If I had to give a reason for the frustration and depression I feel in life, it may well be that this is the reason.

I’m frustrated because I see it so clearly.  Here’s what’s wrong with things.  Of course, there’s some things I’m not quite so certain about, but there are some things that I’m pretty certain about.  If people would listen to me on those things, the world would be better.  Full stop.  For example, I have a few “social justice” posts on this site where I speak pretty strongly against a lot of the ignorance that people seem to be exhibiting on a daily basis.  I don’t make these posts out of rancor, I make these posts because I can’t stand to see how broken things are, and I want to fix it, and I can’t understand why other people have no interest in actually fixing the problems.  Oh, sure, some people think they are, but it’s pretty clear they’re just making it worse, by doing exactly the opposite of what I’d advise, and still, they just persist on their broken course.

When I was a child, we had some neighbors, named Al and Loretta.  They were an older couple who lived next door to us, and kept mostly to themselves.  Al liked to tinker around in his shed at the back of his backyard.  Next door there was a cat-lady named Tessy.  Her house was rancid and horrible, with rats, cats allowed to poop everywhere, she was just a terrible neighbor.  She was old, and probably just couldn’t handle living on her own anymore.

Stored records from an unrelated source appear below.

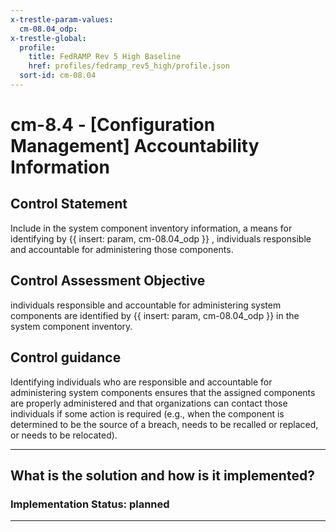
 ```yaml
---
x-trestle-param-values:
  cm-08.04_odp:
x-trestle-global:
  profile:
    title: FedRAMP Rev 5 High Baseline
    href: profiles/fedramp_rev5_high/profile.json
  sort-id: cm-08.04
---
```


# cm-8.4 - \[Configuration Management\] Accountability Information

## Control Statement

Include in the system component inventory information, a means for identifying by {{ insert: param, cm-08.04_odp }} , individuals responsible and accountable for administering those components.

## Control Assessment Objective

individuals responsible and accountable for administering system components are identified by {{ insert: param, cm-08.04_odp }} in the system component inventory.

## Control guidance

Identifying individuals who are responsible and accountable for administering system components ensures that the assigned components are properly administered and that organizations can contact those individuals if some action is required (e.g., when the component is determined to be the source of a breach, needs to be recalled or replaced, or needs to be relocated).

______________________________________________________________________

## What is the solution and how is it implemented?

<!-- For implementation status enter one of: implemented, partial, planned, alternative, not-applicable -->

<!-- Note that the list of rules under ### Rules: is read-only and changes will not be captured after assembly to JSON -->
<!-- Add control implementation description here for control: cm-8.4 -->

### Implementation Status: planned

______________________________________________________________________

One day the city came and tore the house down.  While they were doing that, I, being somewhere around 5 or 6 years old, went outside and tried to help with refreshments for the firemen, etc., who were supervising the demolition.  Loretta snapped at me, hard.  I was confused, and I think started crying, as a 5 or 6 year old would do when being snapped at by an old lady.  She explained to my mother that she hates kids, that hers was an accident (lovely), and while she apologized, I never trusted them again.  Eventually they moved to Florida or something.  But that is what the world does to people who want to help, to make things better.  It’s never appreciated, never wanted, never welcome.  People get defensive, or take it as an attack, or think the worst of your motivations.

And then there are the things that you can’t fix at all.  I hate entropy.  I hate it with a passion.  I hate entropy, and death, and age, and everything that comes with it, and I don’t understand at all how anyone can possibly be ok with this.  I don’t get it.  It’s a completely foreign concept to me.  I want to fix it, and I can’t.  I can’t even make a dent in it, I can’t make it even the slightest bit better. no matter what I do to slow it everything is still going to die.  I feel that, stronger than anything else.  I want to make things better, I want to fix things, I want to solve the problem, but there’s no solution.  I am frustrated and depressed because for the problems I know how to solve, no one cares, and for the problems I don’t know how to solve, I’m trapped in this hostage situation we call life.

The thing that I need to do on this earth more than anything else, I am completely and utterly incapable of doing in any way whatsoever.  Not just any meaningful way, but in any way.  And in all of the lesser ways, no one listens to me enough for me to make a difference.  About all I can do is try to live my life in as productive a way as possible, and let the world die, as it’s going to anyway.

But God, this hurts.  I can’t describe how much it actually hurts.  No one seems to understand this, I don’t have words for it.  Everything’s dying, everything’s dead, and there’s shit-all we can do about it.  Why do people think this is acceptable?